Part Three of the stories behind the story of my West Texas Music drive, one of 18 drives in Texas Monthly’s Drive issue, June, 2012
CANYON is the gateway to Palo Duro Canyon, Texas’s Grand Canyon, and the home of Texas’s Smithsonian, the Pahandle-Plains Museum, which tells the stories of the people of the Panhandle, the Great Plains, and far North and near West Texas. It’s a beautiful building loaded with outstanding artifacts and recreations of dugout, Indian communities, and old western towns. One of my favorite artifacts is a painting by Georgia O’Keefe when she was a teacher at West Texas State Normal College in Canyon, now known as West Texas A&M. It illustrates that this part of Texas, not New Mexico, was where O’Keefe first fell under the influence of bright natural light.
PPM is an easy place for a curious mind to get lost in.
Unfortunately, for being such a great repository, PPM does not have a permanent music exhibit (then again, in Amarillo, just up the Interstate, there is no absolutely no formal recognition of local hero Eck Robertson, who is credited with making the very first country music record with Henry Gilliland when the Victor company released two sides they recorded, “Sallie Goodin” and “Arkansas Traveler,” in 1922).

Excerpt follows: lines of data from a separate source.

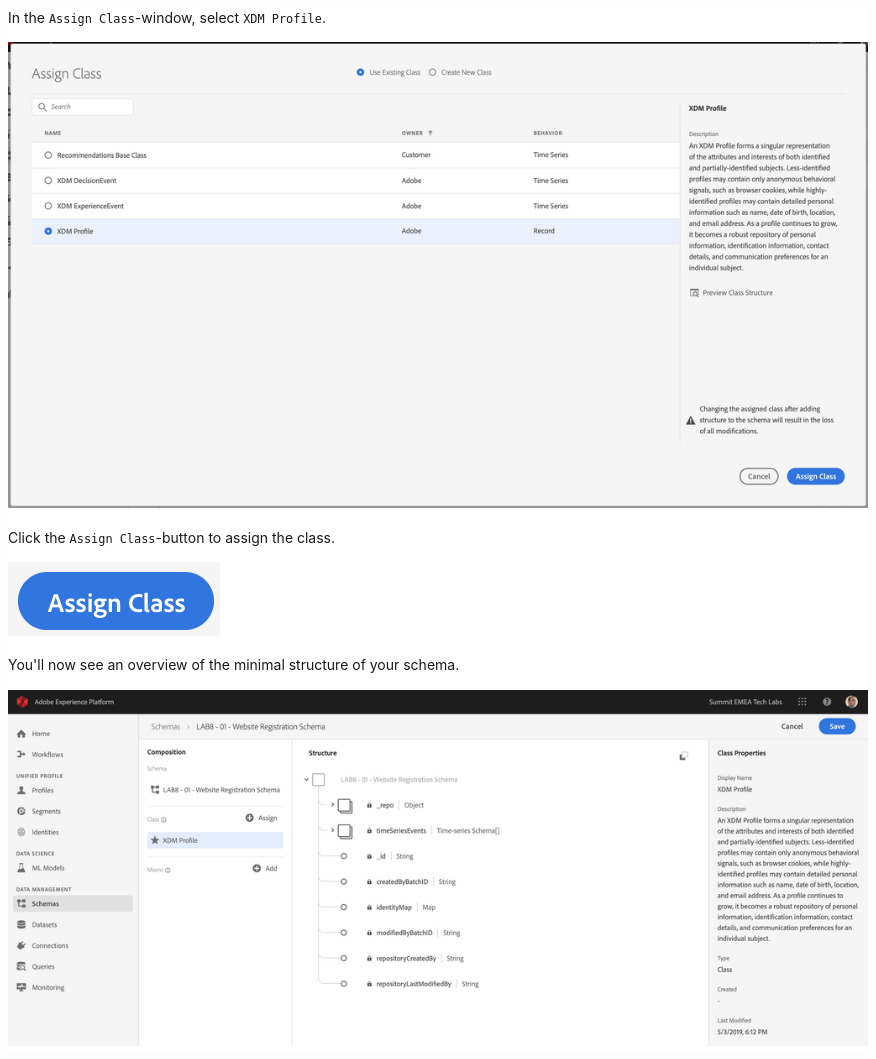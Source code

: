 In the ```Assign Class```-window, select ```XDM Profile```.

![Data Ingestion](./images/XDMProfile.png)

Click the ```Assign Class```-button to assign the class.

![Data Ingestion](./images/assignclass.png)

You'll now see an overview of the minimal structure of your schema.

![Data Ingestion](./images/classoverview.png)
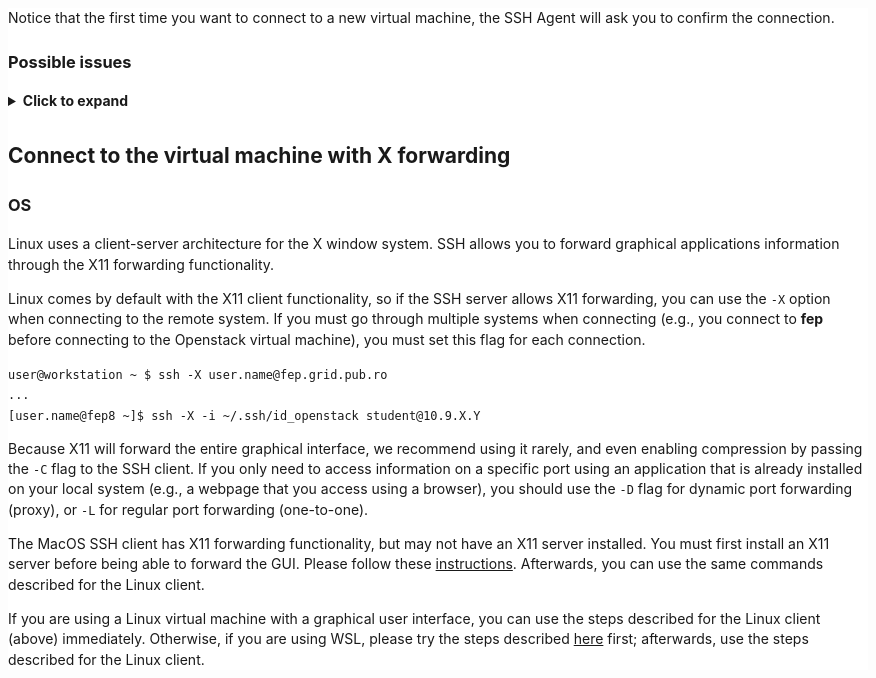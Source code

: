 Notice that the first time you want to connect to a new virtual machine, the SSH Agent will ask you to confirm the connection.


### Possible issues

<details><summary><b>Click to expand</b></summary></details>

## Connect to the virtual machine with X forwarding

### OS
<Tabs>
<TabItem value="Linux" label="Linux" default>

Linux uses a client-server architecture for the X window system.
SSH allows you to forward graphical applications information through the X11 forwarding functionality.

Linux comes by default with the X11 client functionality, so if the SSH server allows X11 forwarding,
you can use the `-X` option when connecting to the remote system.
If you must go through multiple systems when connecting (e.g., you connect to **fep** before connecting to the Openstack virtual machine),
you must set this flag for each connection.

```shell-session
user@workstation ~ $ ssh -X user.name@fep.grid.pub.ro
...
[user.name@fep8 ~]$ ssh -X -i ~/.ssh/id_openstack student@10.9.X.Y
```

Because X11 will forward the entire graphical interface, we recommend using it rarely,
and even enabling compression by passing the `-C` flag to the SSH client.
If you only need to access information on a specific port using an application that
is already installed on your local system (e.g., a webpage that you access using a browser),
you should use the `-D` flag for dynamic port forwarding (proxy),
or `-L` for regular port forwarding (one-to-one).

</TabItem>

<TabItem value="MacOS" label="MacOS">

The MacOS SSH client has X11 forwarding functionality, but may not have an X11 server installed.
You must first install an X11 server before being able to forward the GUI.
Please follow these [instructions](https://medium.com/@toja/using-x11-apps-in-mac-os-x-c74b304fd128).
Afterwards, you can use the same commands described for the Linux client.

</TabItem>

<TabItem value="Windows" label="Windows" default>

If you are using a Linux virtual machine with a graphical user interface, you can use the steps described for the Linux client (above) immediately.
Otherwise, if you are using WSL, please try the steps described [here](https://techcommunity.microsoft.com/t5/windows-dev-appconsult/running-wsl-gui-apps-on-windows-10/ba-p/1493242) first;
afterwards, use the steps described for the Linux client.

What the PPM does have is an extensive archive including music artifacts. If a visitor plans ahead to make an appointment with archivist Warren Sticker, you can go into the stacks and see up close and personal one of Bob Wills’ fiddles (the best they’ve got in Turkey is a fiddle that belonged to Bob’s father), as well as the acoustic guitar belonging to Buddy Knox from Happy, the band leader of the Rhythm Orchids, the West Texas rock and roll and rockabilly band second only to Buddy Holly’s Crickets, famous for their big hits “Party Doll” as well as “Hula Love,” “Rock Your Baby to Sleep,” and “Think I’m Gonna Kill Myself.”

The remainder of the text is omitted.